One thing firm founders can do to avoid this is try minimizing the number of applications they use, especially those relating to communications and document storage. He said too often there are situations where firms adopt large numbers of applications, none of which talk to each other, meaning that finding information can sometimes be akin to a scavenger hunt, with accountants trying to remember just where it was they received that client document. 

“The problem is we have all these ways of communicating: paper notes, work papers, mobile apps, portals, email, document exchanges. The problem is all these silos don’t want to talk to each other. If we don’t think about these things … we end up with five, six different places to search whenever we want to do something,” he said. “The trick here is to have everyone on the same platform.” 

This is why he recommended that firm founders invest in a suite of all-in-one solutions under one platform, rather than a set of best-of-breed applications. If a firm is planning to do a lot of client advisory services, they should supplement those with solutions specific to the industry in which they plan to specialize. 

Founders, he said, need to do their due diligence on deciding which suite to use because each has their advantages and disadvantages and, further, some will be more appropriate for their specific context than others.
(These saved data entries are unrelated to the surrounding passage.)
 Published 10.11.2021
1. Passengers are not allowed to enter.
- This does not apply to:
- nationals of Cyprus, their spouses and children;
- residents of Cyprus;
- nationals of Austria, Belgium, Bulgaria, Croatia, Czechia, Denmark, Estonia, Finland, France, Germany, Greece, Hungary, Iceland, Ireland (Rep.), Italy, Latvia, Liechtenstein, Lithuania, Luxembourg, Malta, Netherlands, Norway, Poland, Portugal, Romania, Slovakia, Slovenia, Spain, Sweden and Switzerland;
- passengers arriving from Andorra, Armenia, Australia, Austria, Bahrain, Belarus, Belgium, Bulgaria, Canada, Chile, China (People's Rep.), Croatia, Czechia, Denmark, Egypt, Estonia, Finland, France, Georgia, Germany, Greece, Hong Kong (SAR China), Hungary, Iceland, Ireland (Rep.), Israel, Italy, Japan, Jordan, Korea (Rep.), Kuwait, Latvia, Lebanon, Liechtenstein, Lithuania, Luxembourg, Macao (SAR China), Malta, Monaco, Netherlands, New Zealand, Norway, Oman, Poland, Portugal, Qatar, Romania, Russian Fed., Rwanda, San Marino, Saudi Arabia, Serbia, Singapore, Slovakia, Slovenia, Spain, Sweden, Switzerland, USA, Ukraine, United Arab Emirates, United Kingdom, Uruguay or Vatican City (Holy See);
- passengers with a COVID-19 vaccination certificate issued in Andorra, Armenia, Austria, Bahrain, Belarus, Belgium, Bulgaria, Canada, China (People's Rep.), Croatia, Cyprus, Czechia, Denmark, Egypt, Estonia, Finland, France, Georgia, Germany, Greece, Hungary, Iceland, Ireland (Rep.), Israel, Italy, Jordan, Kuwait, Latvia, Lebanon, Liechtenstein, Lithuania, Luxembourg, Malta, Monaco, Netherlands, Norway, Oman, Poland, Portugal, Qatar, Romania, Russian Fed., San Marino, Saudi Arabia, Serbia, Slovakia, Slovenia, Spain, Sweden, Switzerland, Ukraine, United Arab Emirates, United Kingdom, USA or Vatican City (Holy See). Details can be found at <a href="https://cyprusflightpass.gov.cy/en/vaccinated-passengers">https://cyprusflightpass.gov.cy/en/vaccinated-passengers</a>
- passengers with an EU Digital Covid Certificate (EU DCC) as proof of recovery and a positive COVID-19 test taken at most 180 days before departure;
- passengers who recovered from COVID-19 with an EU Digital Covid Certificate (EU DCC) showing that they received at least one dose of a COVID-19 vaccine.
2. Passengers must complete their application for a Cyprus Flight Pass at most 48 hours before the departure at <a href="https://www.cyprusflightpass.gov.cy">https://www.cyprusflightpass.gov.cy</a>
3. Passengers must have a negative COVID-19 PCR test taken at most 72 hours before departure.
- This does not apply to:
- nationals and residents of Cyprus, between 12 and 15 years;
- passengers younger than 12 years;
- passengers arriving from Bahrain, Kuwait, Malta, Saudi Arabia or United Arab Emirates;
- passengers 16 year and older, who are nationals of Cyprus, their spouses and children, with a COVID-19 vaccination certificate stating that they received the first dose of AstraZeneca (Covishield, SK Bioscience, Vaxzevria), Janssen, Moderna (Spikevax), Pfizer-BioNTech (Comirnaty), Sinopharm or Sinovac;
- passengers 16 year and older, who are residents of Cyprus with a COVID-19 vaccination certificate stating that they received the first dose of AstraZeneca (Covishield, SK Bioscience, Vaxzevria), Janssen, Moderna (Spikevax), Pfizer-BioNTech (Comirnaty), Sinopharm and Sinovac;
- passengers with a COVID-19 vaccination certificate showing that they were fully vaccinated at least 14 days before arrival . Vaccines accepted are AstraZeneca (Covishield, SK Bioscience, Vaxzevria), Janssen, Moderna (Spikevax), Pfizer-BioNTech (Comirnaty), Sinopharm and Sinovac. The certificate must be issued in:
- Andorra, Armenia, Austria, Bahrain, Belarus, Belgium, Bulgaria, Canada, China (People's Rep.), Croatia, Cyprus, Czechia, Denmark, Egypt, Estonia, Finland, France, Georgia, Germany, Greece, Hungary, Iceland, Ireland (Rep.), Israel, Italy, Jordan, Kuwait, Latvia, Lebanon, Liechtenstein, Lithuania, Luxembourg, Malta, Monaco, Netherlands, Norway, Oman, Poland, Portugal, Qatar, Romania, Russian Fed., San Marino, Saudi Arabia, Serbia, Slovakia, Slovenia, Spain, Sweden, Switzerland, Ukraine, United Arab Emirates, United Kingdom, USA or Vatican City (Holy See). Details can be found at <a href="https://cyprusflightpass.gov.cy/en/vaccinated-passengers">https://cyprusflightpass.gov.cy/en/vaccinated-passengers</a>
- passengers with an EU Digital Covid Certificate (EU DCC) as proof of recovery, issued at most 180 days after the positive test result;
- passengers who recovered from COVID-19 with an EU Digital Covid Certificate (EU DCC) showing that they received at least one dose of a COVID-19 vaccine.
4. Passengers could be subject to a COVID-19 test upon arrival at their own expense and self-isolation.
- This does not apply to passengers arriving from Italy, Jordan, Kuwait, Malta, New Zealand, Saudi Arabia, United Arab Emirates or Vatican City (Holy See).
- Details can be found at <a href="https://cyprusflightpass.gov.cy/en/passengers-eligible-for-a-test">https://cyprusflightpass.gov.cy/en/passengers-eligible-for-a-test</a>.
This is a big decision, according to Tankersley, one that will likely affect others down the road and is not to be taken lightly.

This includes actually reading the end-user license agreements and understanding what they mean versus just scrolling down and clicking “I accept.” Tankersley said what’s put in these licensing agreements can have major implications on things such as privacy of client data. He warned, “There are a lot of vendors coming for your data and client data” and expressed concern about the privacy policies of these large companies’ EULAs.

“I don’t know that anyone is doing anything illegal, but I do know most of our stomachs would turn and retch if we knew what was in these privacy policies, especially around payroll. There is some real weird stuff going on from a privacy perspective where potentially employees or clients could have their data shared with outside folks, which is an unpleasant thing to think about,” he said.

He pointed out that private equity funds have been hungry for data lately and, if they happen to buy a platform, “folks need to make money off these legacy products and I don’t know if they will come after privacy, but if they do, you need to know about it before it happens and respond.”

Finally, Tankersley talked about the importance of using providers with specific experience serving the accounting profession. Take hosting companies, for example: While a founder may be tempted to just go with their local provider — maybe one they’ve used for the last 10 years — they won’t have the knowledge and expertise to know what to do when, say, the tax software crashes. The people with this kind of knowledge, he said, tend to be large, national-scale companies with a wide user base.

On hosting companies, he added that another reason it is important to select one that specializes in accountants is because the applications that practitioners tend to run usually require a great deal of computing power, because many of them are inefficiently coded. He brought up the term “input-output operations per second” — the average person needs around 50, but CPA firms' applications need at least 200. An accountant is typically running about 10 applications at once, and most of those have their own database running as well. This isn’t even counting things like Excel, PowerPoint, Outlook or a web browser.

“The thing is, if you’re running your stuff hosted, and your hosting provider is using hard drives instead of solid state drives, you may not have the performance to do what you need to do. Even though you think, ‘We’re doing math and the math we’re doing is adding and subtracting. How hard is that computationally?’ It's a lot harder than you might think,” he said. “What if we tried to build a modern electric car but only could use car parts from the 1970s? When you’re doing this, having someone who knows what they’re doing with accounting firms is a big deal.”